O conteúdo é sempre ultrajante, muitas vezes racista, escatológico, recheado de referências parafílicas e abundante em fluídos corporais de qualquer tipo (sempre muito bem detalhados). Mas – é duro admitir – é hilário.

O nível de absurdo desses quadrinhos de mau gosto convertem sua tosquisse em arte e sua violência em humor. Aliás, se pararmos para pensar no zeitgeist do entretenimento deste início de século, o que nos vem à mente? Filmes como Jogos Mortais e O Albergue, desenhos animados como Family Guy e South Park, seriados como Dexter, jogos eletrônicos como GTA, etc. A diversão do século XXI permite-se rir da violência, por mais estúpida e gratuita que ela possa parecer. É a “cultura do sádico e absurdo”.

E apesar de parecer, não é preciso sentir-se mal por rir da desgraça alheia. Afinal, são obras de ficção. São válvulas de escape. Talvez o fato de Eric desenhar uma tirinha em que uma pequena menina é esquartejada para depois servir como arma contra uma idosa seja uma forma de ele mesmo não fazer isso.

Sobre seu método criativo, Eric conta em entrevista para a revista online Platform que ele não começa uma tirinha com o final na cabeça. Ele simplesmente começa desenhando uma cena ordinária da vida suburbana e então se pergunta: “Qual seria a coisa mais doentia possível a acontecer nessa situação?”. Isso garante o espírito de aleatoriedade e gratuidade de suas tiras.

kibe

Não, isso não é um kibe.

E foi essa brincadeira – e, talvez, essa tirinha específica – que garantiu sua posição de persona non grata na Alemanha, onde o site foi tirado do ar.
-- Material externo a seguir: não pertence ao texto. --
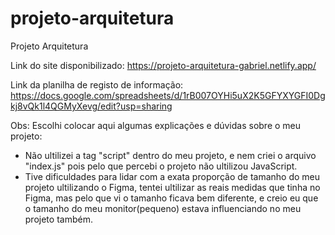 # projeto-arquitetura
Projeto Arquitetura

Link do site disponibilizado: https://projeto-arquitetura-gabriel.netlify.app/

Link da planilha de registo de informação: https://docs.google.com/spreadsheets/d/1rB007OYHi5uX2K5GFYXYGFI0Dgkj8vQk1l4QGMyXevg/edit?usp=sharing

Obs: Escolhi colocar aqui algumas explicações e dúvidas sobre o meu projeto:
* Não ultilizei a tag "script" dentro do meu projeto, e nem criei o arquivo "index.js" pois pelo que percebi o projeto não ultilizou JavaScript.
* Tive dificuldades para lidar com a exata proporção de tamanho do meu projeto ultilizando o Figma, tentei ultilizar as reais medidas que tinha no Figma, mas pelo que vi o tamanho ficava bem diferente, e creio eu que o tamanho do meu monitor(pequeno) estava influenciando no meu projeto também.

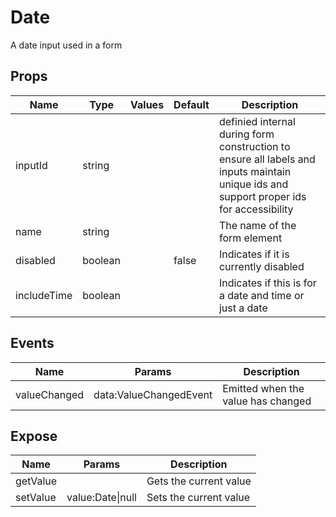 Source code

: # Date

A date input used in a form
## Props

| Name    | Type | Values | Default | Description |
| -------- | ------- | -------- | ------- | ------- |
| inputId | string ||  | definied internal during form construction to ensure all labels and inputs maintain unique ids and support proper ids for accessibility|
| name | string ||  | The name of the form element|
| disabled | boolean || false | Indicates if it is currently disabled|
| includeTime | boolean ||  | Indicates if this is for a date and time or just a date|
## Events

| Name    | Params | Description |
| ------- | ------- | ------- |
| valueChanged|data:ValueChangedEvent|Emitted when the value has changed|
## Expose

| Name    | Params | Description |
| ------- | ------- | ------- |
| getValue||Gets the current value|
| setValue|value:Date\|null|Sets the current value|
Se Eric pisar em solo alemão, pode ficar preso durante cinco anos. Isso também rendeu um selinho com uma suástica e a inscrição “Banido da Alemanha” e, claro, visibilidade. Os alemães, logo eles, não entenderam o humor do absurdo de Eric e, sem querer, tornaram o site mais popular.

Talvez o que chamo de “cultura do sádico e absurdo” seja um reflexo da Internet e de seu espírito livre. Um jornal jamais publicaria as tirinhas de Eric. Assim como seria impossível publicar outros quadrinhos como Perry Bible Fellowship e Cynide and Happiness, também toscos e sádicos – não tanto quanto o Electric Retard. Mesmo assim, eles ganharam visibilidade absurda, viralizados e comentados por toda a parte. A cultura de massa, percebendo a impossibilidade de combater a amoralidade disseminada pelas novas mídias, apropria-se desta na forma de filmes, séries, jogos e outros. Essa liberdade percebida nas mídias tradicionais retroalimenta mais cultura online do absurdo.

Vale lembrar, para audiências que virão a argumentar que a cultura do absurdo e da desgraça alheia é um sinal dos tempos: seja na forma de desenhos em cavernas antes de cristo, orgias romanas, textos de Dante Alighieri no século XIV, afrescos de Hieronymus Bosch no século XVI, poemas do Marquês de Sade em meados do século XVIII, edifícios de Gaudí no final do século XIX, quadros de Salvador Dali no início do século XX ou filmes do Monty Python na década de 60, o grotesco, o sádico, o irônico e o profano sempre permearam nossa cultura. Aceitar isso e admirar ou rir com a mente doentia dos autores é a solução.